La leggerezza poetica, indubbia qualità di questa storia, è resa sulla scena da immagini d’ombra dai toni pastello, acquerellati, e da ritmi calmi e distesi, che donano un’atmosfera di pace che informa tutta l’azione scenica e anche la recitazione. Il fatto poi che i personaggi abbiano tratti felini e che più che uomini sembrino gatti, favorisce quella “giusta distanza” dello spettatore dalla storia e nello stesso tempo crea un coinvolgimento emotivo senza il quale sarebbe impossibile condividere il percorso esperienziale di Moun. In scena è una sola attrice che ci racconta la storia di Moun e il pensiero che attraversa lo spettatore, è che sia lei stessa la protagonista. Questo non è mai esplicitato ma affiora dalla sua profonda partecipazione al racconto. L’attrice evoca la storia di Moun facendo uso di un linguaggio teatrale che fonde la narrazione e la danza con tutto il repertorio di tecniche d’ombra proprie di Teatro Gioco Vita.

«“Moun” - spiega il regista Fabrizio Montecchi, che cura anche la drammaturgia -  nasce da uno di quei piccoli libri dal titolo strano, che s’inizia a sfogliare distrattamente, senza nessun particolare motivo d’interesse ma che, fin dalle prime pagine, catturano inesorabilmente. Bastano solo poche frasi perché l’impreparato lettore si senta invaso da immagini potenti che, come un’eco, incominciano a risuonare dentro di lui. E quel piccolo libro, cui non si dava molta importanza, assume di colpo una dimensione altra, che lo rende preziosissimo. Tre anni fa, alla prima lettura di “Moun”, il libro illustrato di Rascal e Sophie, mi è successo esattamente questo: fin dalle prime pagine sono rimasto folgorato da quella storia semplice ma profondissima e ho subito capito che, prima o poi, l’avrei messa in scena».

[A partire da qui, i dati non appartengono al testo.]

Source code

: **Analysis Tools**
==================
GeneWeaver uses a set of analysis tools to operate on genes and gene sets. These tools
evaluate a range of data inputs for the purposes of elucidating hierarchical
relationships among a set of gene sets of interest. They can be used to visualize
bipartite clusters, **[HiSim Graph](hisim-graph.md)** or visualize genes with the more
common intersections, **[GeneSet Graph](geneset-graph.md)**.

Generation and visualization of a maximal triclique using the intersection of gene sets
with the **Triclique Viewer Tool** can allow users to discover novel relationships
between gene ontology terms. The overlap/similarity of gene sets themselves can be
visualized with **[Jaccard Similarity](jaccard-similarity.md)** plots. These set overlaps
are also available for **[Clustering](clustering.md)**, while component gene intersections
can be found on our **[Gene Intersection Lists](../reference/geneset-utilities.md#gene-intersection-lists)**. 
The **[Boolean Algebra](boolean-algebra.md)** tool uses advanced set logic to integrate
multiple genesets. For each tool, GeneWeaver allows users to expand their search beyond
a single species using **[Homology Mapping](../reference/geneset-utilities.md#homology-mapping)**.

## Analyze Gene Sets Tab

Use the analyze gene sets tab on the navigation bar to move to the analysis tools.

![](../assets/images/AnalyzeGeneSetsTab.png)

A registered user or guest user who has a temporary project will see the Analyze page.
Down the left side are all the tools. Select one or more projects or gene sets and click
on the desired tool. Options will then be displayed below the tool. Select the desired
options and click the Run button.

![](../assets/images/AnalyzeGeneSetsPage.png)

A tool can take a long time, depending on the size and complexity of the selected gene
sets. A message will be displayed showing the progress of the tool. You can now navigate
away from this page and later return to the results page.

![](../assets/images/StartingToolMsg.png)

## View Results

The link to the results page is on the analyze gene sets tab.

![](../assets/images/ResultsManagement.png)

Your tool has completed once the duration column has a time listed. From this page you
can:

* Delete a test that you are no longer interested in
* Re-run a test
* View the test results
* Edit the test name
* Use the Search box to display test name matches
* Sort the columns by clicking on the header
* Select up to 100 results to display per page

Essere costretti a lasciare il proprio paese in preda alla violenza, affidare al mare le proprie speranze, arrivare in un paese sconosciuto portati “dalla schiuma e dalle onde”: impossibile non pensare all’emergenza migranti con cui la cronaca ci mette a confronto ormai quotidianamente.

«L’esodo in massa di migranti di questi ultimi mesi - prosegue il regista Montecchi - ha reso drammaticamente “politica” la storia che è raccontata in “Moun”, ma non è questo ciò che mi aveva colpito allora del libro, anche perché non amo particolarmente trattare, nei miei spettacoli, temi legati all’attualità. Ciò che mi aveva colpito era piuttosto quel guardare dentro una tragedia umanitaria per scorgervi una delle tante piccole tragedie umane, come a volerci dire che queste (le tragedie) non sconvolgono masse indistinte e senza volto ma i singoli individui e le “esistenze” che le compongono. Ma ciò che mi aveva ancora di più colpito era il contrasto tra quell’inizio dai toni quasi biblici e quel finale intimo e poetico, come a volerci dire che alle bruttezze e storture del mondo si può rispondere anche con la forza di un piccolo gesto d’amore e di come le piccole storie possono essere anche più forti della grande Storia».

Dopo Piacenza, la nuova produzione di Teatro Gioco Vita sarà presentata tra l’altro all’inizio di maggio a Milano al Festival “Segnali” e debutterà nella versione francese a Le Grand-Bornand in occasione del 25° Festival internazionale di teatro per le giovani generazioni “Au Bonheur des Mômes”  in programma dal 21 al 26 agosto.